If I use this script to serialize something:

import pandas as pd                                                                                                                                                                                                                                                              
import dill                                                                                                                                                                                                                                                                      

def func(x):                                                                                                                                                                                                                                                                     
    return pd.DataFrame({'a' : x})                                                                                                                                                                                                                                               

def func2(x):                                                                                                                                                                                                                                                                    
    return func(x) + func(x)                                                                                                                                                                                                                                                     

with open("out.dill", "w+") as f:                                                                                                                                                                                                                                                
    dill.dump(func2, f)    

And load it with:

import dill                                                                                                                                                                                                                                                                      

with open("out.dill") as f:                                                                                                                                                                                                                                                      
    func2 = dill.load(f)                                                                                                                                                                                                                                                         

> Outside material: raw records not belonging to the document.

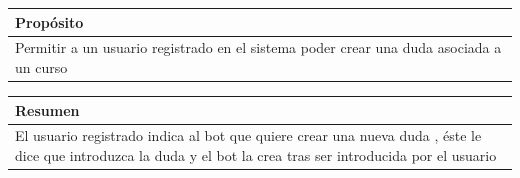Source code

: \begin{table}[H]

\begin{tabular}{|m{10cm}|}
\hline\rowcolor{Gray}
{\bf Propósito}\\
\hline
{Permitir a un usuario registrado en el sistema poder crear una duda asociada a un curso} \\
\hline

\end{tabular}


\end{table}

\begin{table}[!ht]

\begin{tabular}{|m{10cm}|}
\hline\rowcolor{Gray}
{\bf Resumen}\\
\hline
{El usuario registrado indica al bot que quiere crear una nueva duda , éste le dice que introduzca la duda y el bot la crea tras ser introducida por el usuario} \\
\hline

\end{tabular}



\end{table}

print func2([1,2,3,4,5])                                                                                                                                                                                                                                                         

I get

Traceback (most recent call last):                                                                                                                                                                                                                                               
  File "read_test.py", line 6, in <module>                                                                                                                                                                                                                                       
    print func2([1,2,3,4,5])                                                                                                                                                                                                                                                     
  File "write_test.py", line 8, in func2                                                                                                                                                                                                                                         
    return func(x) + func(x)                                                                                                                                                                                                                                                     
NameError: global name 'func' is not defined           

What is the intention for how the user should handle this?

Thanks

Type's __dict__s are not pickled

Follow up for #41:

Python 3.4.1 (default, May 19 2014, 17:23:49) 
[GCC 4.9.0 20140507 (prerelease)] on linux
Type "help", "copyright", "credits" or "license" for more information.
>>> import abc, dill
>>> abc.ABCMeta.zzz=1
>>> dill.dump_session()
>>> 
================Restart================
Python 3.4.1 (default, May 19 2014, 17:23:49) 
[GCC 4.9.0 20140507 (prerelease)] on linux
Type "help", "copyright", "credits" or "license" for more information.
>>> import dill
>>> dill.load_session()
>>> abc.ABCMeta
<class 'abc.ABCMeta'>
>>> abc.ABCMeta.zzz
Traceback (most recent call last):
  File "<stdin>", line 1, in <module>
AttributeError: type object 'ABCMeta' has no attribute 'zzz'

This is due to https://github.com/uqfoundation/dill/blob/master/dill/dill.py#L808-L813 not adding the __dict__ attribute:

>>> dill.dill._trace(True)
>>> dill.dumps(abc.ABCMeta)
T4: <class 'abc.ABCMeta'>
b'\x80\x03cabc\nABCMeta\nq\x00.'

decrease size of pickle for class with byref=False

A pickle from a class with byref=False can tend to be large -- the serializing function is _dict_from_dictproxy. This often causes the pickle to contain things like copyright -- at first glance, the contents looks as if it may be similar to __builtins__.__dict__.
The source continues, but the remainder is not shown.